Augmented realty, future of e-commerce ? #182


The acceleration of retail digitalization has been undoubtedly reinforced by the health crisis, which has forced companies to revolutionize their retail experiences. But e-commercehas its inconveniences: higher return rates, ephemeral consumer engagement and standardized solutions.

As 2021 marks the beginning of the full digital transformation erea for retail and luxury brands, augmented reality is increasingly seen as a desirable solution. Consulting firm Deloitte states in its Global Powers of Luxury Goods 2020 report that, as part of connected shopping, a customer’s time spent on a brand’s products increases by more than 70 percent with augmented reality experiences compared to traditional activations. These figures have naturally prompted technology companies to reinvent their approach to refining their propositions.

Skins worn by avatars

The arsenal is impressive. “Augmented reality experiences allow companies to showcase their product in a creative and innovative way,” says Antoine Vu, CEO of the company. This new approach allows for an increase of more than 25 percent in conversion, and even beyond: Shopify, for example, shows more than 90 percent. It also significantly reduces the percentage of unreturned orders: -40 percent, according to figures reported by Atomic Digital Design. In concrete terms, the new solution presented by the French firm (a solution already tested and approved by Adidas, Dior, Furla, Gucci, Longchamp, The North Face and Vans) consists of creating, storing and distributing animations of branded items from the fashion and luxury sectors.

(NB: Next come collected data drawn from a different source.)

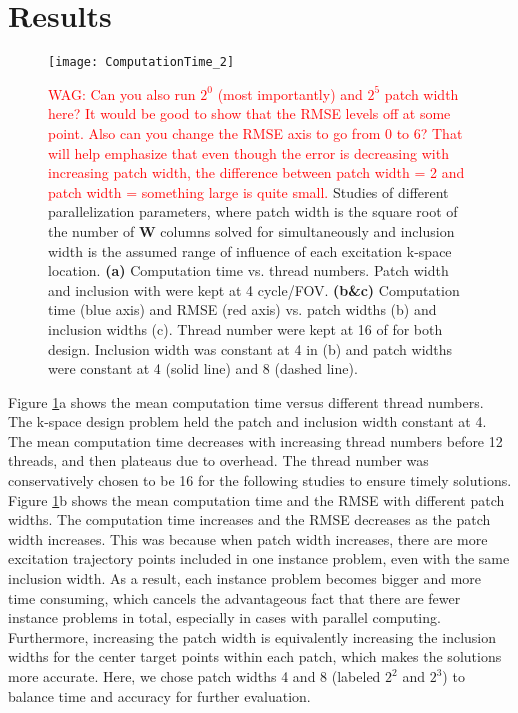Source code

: \section*{Results}

\begin{figure}
	\centering
	\texttt{[image: ComputationTime\_2]}
	\caption{\textcolor{red}{WAG: Can you also run $2^0$ (most importantly) and $2^5$ patch width here? It would be good to show that the RMSE levels off at some point. Also can you change the RMSE axis to go from 0 to 6? That will help emphasize that even though the error is decreasing with increasing patch width, 
	the difference between patch width = 2 and patch width = something large is quite small. }
	Studies of different parallelization parameters, where patch width is the square root of the number of $\mathbf{W}$ columns solved for simultaneously and inclusion width is the assumed range of influence of each excitation k-space location. \textbf{(a)} Computation time vs. thread numbers. Patch width and inclusion with were kept at 4 cycle/FOV. \textbf{(b\&c)} Computation time (blue axis) and RMSE (red axis) vs. patch widths (b) and inclusion widths (c). Thread number were kept at 16 of for both design. Inclusion width was constant at 4 in (b) and patch widths were constant at 4 (solid line) and 8 (dashed line).}
	\label{fig:ComputationTime}
\end{figure}
Figure \ref{fig:ComputationTime}a shows the mean computation time versus different thread numbers. The k-space design problem held the patch and inclusion width constant at 4. The mean computation time decreases with increasing thread numbers before 12 threads, and then plateaus due to overhead. The thread number was conservatively chosen to be 16 for the following studies to ensure timely solutions. 
Figure \ref{fig:ComputationTime}b shows the mean computation time and the RMSE with different patch widths. The computation time increases and the RMSE decreases as the patch width increases. This was because when patch width increases, there are more excitation trajectory points included in one instance problem, even with the same inclusion width. As a result, each instance problem becomes bigger and more time consuming, which cancels the advantageous fact that there are fewer instance problems in total, especially in cases with parallel computing. Furthermore, increasing the patch width is equivalently increasing the inclusion widths for the center target points within each patch, which makes the solutions more accurate. Here, we chose patch widths 4 and 8 (labeled $2^2$ and $2^3$) to balance time and accuracy for further evaluation.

The three proposed typologies allow the promotion of items via social networks such as Snapchat, Instagram or TikTok through augmented reality experiences (for example : Filters), the accessibility of items on the e-commerce site (web or mobile) in 3D and augmented reality, and finally skins worn by avatars on video games (we think of Louis Vuitton with League of Legends, Pokemon Go with Gucci) or digital outfits superimposed on real photos (option chosen by The Fabricant and XR Couture in particular). The possibilities are mind-boggling and make the consumer and the citizen wonder about the future place of digital goods in relation to physical goods. Does the evolution of our consumer society towards a more pronounced digital reality herald our definitive switch to the “metaverse”?